Transcribe exactly the line containing "prîse kurze vrist.\\" and each line after it, through the end of the entries, with nothing before or after.

---------- SOURCE DATA ----------

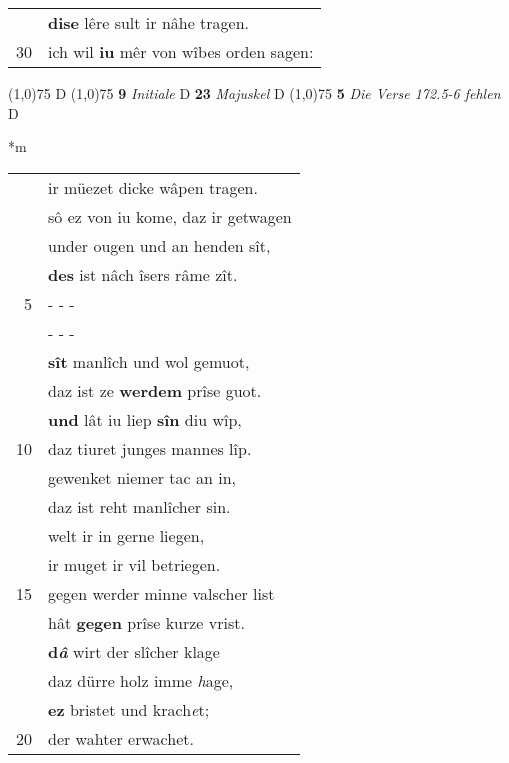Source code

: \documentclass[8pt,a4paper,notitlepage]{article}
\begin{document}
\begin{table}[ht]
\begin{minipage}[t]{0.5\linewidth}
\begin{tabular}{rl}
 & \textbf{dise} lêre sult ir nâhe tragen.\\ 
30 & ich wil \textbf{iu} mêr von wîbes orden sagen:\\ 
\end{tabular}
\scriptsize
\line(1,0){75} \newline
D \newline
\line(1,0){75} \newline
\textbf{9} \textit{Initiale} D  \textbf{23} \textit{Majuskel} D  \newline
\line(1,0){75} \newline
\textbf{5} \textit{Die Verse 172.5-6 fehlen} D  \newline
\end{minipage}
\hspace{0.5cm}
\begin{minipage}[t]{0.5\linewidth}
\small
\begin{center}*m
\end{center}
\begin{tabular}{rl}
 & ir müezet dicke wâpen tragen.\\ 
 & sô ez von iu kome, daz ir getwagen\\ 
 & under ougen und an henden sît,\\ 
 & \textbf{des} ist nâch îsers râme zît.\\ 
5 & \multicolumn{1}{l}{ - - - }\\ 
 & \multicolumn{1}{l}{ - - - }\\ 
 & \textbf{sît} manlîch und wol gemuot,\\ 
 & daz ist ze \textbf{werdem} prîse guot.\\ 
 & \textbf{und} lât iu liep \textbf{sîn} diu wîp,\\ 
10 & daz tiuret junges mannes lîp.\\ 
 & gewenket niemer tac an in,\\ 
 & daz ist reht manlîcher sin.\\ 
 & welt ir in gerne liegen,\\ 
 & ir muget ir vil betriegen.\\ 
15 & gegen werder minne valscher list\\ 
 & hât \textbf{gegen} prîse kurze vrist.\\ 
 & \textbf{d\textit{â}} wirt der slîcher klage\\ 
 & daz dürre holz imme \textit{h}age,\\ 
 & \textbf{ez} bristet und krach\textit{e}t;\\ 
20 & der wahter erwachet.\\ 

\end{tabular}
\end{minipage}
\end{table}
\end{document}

----------

* ANSWER BOX:
 & hât \textbf{gegen} prîse kurze vrist.\\ 
 & \textbf{d\textit{â}} wirt der slîcher klage\\ 
 & daz dürre holz imme \textit{h}age,\\ 
 & \textbf{ez} bristet und krach\textit{e}t;\\ 
20 & der wahter erwachet.\\ 

\end{tabular}
\end{minipage}
\end{table}
\end{document}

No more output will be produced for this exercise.